==== Available data ====

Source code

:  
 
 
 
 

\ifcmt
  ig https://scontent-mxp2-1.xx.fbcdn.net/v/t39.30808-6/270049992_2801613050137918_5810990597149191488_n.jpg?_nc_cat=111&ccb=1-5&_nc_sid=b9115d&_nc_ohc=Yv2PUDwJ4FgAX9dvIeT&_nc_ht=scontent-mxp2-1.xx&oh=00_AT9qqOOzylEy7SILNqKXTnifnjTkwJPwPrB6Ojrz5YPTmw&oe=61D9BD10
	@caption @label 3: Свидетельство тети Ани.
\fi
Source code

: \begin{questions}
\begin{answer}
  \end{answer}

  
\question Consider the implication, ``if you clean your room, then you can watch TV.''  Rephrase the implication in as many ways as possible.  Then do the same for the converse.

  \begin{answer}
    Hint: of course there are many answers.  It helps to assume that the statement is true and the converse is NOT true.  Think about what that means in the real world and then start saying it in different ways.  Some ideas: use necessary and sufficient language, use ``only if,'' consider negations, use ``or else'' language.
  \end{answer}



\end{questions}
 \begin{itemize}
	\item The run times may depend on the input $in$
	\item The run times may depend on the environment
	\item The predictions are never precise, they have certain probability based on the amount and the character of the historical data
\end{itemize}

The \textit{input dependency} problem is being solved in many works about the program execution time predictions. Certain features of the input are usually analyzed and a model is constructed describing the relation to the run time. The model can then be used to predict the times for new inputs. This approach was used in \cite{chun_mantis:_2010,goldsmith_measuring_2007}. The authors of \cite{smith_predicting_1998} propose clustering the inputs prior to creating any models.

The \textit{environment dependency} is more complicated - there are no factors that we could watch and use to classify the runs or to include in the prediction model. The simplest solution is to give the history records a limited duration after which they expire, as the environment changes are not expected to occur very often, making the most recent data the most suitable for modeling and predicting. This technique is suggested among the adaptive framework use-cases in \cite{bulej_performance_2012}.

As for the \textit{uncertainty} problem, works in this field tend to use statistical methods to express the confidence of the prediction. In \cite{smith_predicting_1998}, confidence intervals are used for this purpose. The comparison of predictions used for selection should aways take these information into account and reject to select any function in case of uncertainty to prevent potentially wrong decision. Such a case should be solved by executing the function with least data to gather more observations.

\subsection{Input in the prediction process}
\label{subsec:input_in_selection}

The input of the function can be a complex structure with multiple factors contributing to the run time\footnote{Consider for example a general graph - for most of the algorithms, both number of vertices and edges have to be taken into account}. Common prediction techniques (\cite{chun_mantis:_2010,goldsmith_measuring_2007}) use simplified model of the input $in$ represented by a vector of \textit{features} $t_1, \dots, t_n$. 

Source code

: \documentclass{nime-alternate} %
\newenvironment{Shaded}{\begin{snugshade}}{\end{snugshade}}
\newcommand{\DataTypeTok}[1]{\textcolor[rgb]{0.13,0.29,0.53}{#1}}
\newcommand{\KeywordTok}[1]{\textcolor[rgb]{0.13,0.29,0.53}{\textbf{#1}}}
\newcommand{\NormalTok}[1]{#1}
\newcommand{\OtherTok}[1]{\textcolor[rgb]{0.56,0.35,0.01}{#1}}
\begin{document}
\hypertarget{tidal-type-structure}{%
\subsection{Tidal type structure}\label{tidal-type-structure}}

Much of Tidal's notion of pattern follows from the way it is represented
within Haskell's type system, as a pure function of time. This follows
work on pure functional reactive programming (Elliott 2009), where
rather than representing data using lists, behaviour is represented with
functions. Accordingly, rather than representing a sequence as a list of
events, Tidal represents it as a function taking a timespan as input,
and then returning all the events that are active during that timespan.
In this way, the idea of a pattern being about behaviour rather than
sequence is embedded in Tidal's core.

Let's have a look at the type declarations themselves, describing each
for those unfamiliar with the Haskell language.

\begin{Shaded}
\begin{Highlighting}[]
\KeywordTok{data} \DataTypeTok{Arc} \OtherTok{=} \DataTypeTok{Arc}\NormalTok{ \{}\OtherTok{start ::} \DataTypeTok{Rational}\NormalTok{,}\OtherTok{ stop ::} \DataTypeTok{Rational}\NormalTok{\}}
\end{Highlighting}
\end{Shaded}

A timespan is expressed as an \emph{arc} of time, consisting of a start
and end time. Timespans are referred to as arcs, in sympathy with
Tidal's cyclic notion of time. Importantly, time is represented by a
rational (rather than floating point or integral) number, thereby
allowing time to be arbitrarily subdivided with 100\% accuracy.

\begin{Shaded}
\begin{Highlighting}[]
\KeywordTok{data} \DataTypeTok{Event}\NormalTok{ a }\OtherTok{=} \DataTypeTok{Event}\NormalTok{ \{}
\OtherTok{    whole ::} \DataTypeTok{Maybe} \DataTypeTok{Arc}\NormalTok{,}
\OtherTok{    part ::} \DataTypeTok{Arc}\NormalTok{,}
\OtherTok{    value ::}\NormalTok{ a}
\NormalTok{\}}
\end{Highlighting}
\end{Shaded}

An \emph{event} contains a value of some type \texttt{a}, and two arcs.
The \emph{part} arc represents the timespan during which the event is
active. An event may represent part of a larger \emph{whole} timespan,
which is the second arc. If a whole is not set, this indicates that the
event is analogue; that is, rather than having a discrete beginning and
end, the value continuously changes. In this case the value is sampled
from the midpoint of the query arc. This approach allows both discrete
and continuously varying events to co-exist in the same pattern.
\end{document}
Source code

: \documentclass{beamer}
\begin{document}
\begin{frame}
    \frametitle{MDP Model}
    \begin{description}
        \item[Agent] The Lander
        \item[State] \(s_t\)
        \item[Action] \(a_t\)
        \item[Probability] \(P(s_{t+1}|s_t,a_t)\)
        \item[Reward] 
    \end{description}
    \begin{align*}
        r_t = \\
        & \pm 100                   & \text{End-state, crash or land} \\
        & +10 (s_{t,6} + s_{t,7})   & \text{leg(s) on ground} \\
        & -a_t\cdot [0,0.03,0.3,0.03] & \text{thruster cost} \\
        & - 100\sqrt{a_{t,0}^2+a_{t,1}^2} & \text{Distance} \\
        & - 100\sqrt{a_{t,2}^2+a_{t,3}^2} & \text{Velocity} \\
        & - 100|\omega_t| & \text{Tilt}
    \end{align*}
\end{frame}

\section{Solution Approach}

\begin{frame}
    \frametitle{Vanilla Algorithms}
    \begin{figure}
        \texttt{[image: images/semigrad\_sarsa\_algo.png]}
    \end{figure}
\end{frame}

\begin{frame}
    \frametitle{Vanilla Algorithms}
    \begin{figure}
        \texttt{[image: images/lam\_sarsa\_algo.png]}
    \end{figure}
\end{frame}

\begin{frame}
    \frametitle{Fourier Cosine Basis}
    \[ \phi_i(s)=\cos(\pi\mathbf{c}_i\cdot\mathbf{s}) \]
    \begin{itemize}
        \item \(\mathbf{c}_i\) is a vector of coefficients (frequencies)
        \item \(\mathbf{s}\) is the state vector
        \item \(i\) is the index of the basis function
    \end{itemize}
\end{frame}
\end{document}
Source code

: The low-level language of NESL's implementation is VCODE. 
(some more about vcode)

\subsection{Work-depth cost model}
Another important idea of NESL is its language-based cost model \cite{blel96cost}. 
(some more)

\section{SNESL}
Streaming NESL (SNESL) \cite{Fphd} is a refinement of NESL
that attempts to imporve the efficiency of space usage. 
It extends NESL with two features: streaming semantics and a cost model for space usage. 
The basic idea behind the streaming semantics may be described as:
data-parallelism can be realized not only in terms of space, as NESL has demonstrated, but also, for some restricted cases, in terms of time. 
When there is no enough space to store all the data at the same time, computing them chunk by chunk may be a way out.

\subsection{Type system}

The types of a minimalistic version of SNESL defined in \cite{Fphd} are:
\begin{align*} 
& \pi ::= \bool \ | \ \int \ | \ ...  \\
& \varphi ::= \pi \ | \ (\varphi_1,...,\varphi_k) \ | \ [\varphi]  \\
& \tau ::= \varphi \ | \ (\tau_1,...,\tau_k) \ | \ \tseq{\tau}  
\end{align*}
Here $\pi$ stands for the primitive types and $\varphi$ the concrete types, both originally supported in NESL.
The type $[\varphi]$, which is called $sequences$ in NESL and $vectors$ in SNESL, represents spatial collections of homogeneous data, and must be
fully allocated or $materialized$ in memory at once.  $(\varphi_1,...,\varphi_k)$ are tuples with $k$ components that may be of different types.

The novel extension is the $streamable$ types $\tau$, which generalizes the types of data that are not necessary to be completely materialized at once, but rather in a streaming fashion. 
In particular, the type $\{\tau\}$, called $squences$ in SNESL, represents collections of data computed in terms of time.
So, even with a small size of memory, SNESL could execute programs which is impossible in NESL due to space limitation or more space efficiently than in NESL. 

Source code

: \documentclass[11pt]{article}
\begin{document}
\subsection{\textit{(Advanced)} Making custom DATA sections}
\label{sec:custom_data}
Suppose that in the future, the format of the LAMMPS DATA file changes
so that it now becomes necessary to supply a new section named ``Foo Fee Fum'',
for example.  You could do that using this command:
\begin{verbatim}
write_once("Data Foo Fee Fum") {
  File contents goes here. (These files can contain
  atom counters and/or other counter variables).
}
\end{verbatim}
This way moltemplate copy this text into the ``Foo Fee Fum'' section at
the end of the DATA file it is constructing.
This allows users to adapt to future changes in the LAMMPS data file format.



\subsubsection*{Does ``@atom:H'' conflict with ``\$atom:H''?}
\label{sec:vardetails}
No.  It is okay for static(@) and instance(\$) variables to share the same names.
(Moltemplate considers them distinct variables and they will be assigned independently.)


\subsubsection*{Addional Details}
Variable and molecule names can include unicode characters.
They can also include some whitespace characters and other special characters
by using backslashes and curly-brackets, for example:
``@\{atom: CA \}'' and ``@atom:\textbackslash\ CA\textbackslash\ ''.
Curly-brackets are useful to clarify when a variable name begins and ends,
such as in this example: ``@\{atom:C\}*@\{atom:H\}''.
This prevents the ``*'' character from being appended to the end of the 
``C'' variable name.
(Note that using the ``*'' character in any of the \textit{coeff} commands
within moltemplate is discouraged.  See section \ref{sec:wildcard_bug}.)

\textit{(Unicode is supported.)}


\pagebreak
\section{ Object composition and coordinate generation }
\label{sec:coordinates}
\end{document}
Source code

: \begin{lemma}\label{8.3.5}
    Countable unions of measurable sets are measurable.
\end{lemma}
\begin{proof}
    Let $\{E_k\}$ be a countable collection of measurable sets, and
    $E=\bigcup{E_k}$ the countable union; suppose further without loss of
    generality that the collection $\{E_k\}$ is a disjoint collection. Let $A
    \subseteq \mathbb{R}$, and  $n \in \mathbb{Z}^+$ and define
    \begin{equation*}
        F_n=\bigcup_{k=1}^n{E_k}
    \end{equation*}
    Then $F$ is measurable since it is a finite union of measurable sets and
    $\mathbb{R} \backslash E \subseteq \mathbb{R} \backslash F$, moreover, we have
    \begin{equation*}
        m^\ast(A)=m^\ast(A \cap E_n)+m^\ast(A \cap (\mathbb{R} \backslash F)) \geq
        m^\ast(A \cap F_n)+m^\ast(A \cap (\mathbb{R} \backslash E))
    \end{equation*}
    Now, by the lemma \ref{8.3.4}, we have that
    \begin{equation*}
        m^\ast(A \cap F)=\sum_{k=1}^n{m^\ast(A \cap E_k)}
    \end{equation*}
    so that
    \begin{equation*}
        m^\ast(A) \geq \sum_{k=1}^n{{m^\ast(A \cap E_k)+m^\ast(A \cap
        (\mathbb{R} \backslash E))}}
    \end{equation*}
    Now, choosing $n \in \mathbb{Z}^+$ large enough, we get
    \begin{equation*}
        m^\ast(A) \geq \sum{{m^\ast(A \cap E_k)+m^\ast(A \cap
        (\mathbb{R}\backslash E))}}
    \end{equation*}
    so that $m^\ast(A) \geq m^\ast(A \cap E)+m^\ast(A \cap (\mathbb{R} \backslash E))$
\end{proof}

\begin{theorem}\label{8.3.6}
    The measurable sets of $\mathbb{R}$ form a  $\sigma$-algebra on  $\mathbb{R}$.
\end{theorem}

====

## Task
Output exactly the span of lines beginning at the first line of the records and ending at the line that holds "on the input $in$", inclusive, with no other text.

## Reply to the exercise
Source code

:  
 
 
 
 

\ifcmt
  ig https://scontent-mxp2-1.xx.fbcdn.net/v/t39.30808-6/270049992_2801613050137918_5810990597149191488_n.jpg?_nc_cat=111&ccb=1-5&_nc_sid=b9115d&_nc_ohc=Yv2PUDwJ4FgAX9dvIeT&_nc_ht=scontent-mxp2-1.xx&oh=00_AT9qqOOzylEy7SILNqKXTnifnjTkwJPwPrB6Ojrz5YPTmw&oe=61D9BD10
	@caption @label 3: Свидетельство тети Ани.
\fi
Source code

: \begin{questions}
\begin{answer}
  \end{answer}

  
\question Consider the implication, ``if you clean your room, then you can watch TV.''  Rephrase the implication in as many ways as possible.  Then do the same for the converse.

  \begin{answer}
    Hint: of course there are many answers.  It helps to assume that the statement is true and the converse is NOT true.  Think about what that means in the real world and then start saying it in different ways.  Some ideas: use necessary and sufficient language, use ``only if,'' consider negations, use ``or else'' language.
  \end{answer}



\end{questions}
 \begin{itemize}
	\item The run times may depend on the input $in$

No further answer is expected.